**ACTIVITY**
Output the entries below without any alteration.

*** TASK DATA Section Begins ***

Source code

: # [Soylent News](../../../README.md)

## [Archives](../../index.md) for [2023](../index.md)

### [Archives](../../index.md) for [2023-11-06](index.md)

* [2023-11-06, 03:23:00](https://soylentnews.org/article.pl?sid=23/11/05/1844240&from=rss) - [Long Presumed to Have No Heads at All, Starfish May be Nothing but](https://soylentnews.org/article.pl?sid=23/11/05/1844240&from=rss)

*** TASK DATA Section Ends ***

**ANSWER**
Source code

: # [Soylent News](../../../README.md)

## [Archives](../../index.md) for [2023](../index.md)

### [Archives](../../index.md) for [2023-11-06](index.md)

* [2023-11-06, 03:23:00](https://soylentnews.org/article.pl?sid=23/11/05/1844240&from=rss) - [Long Presumed to Have No Heads at All, Starfish May be Nothing but](https://soylentnews.org/article.pl?sid=23/11/05/1844240&from=rss)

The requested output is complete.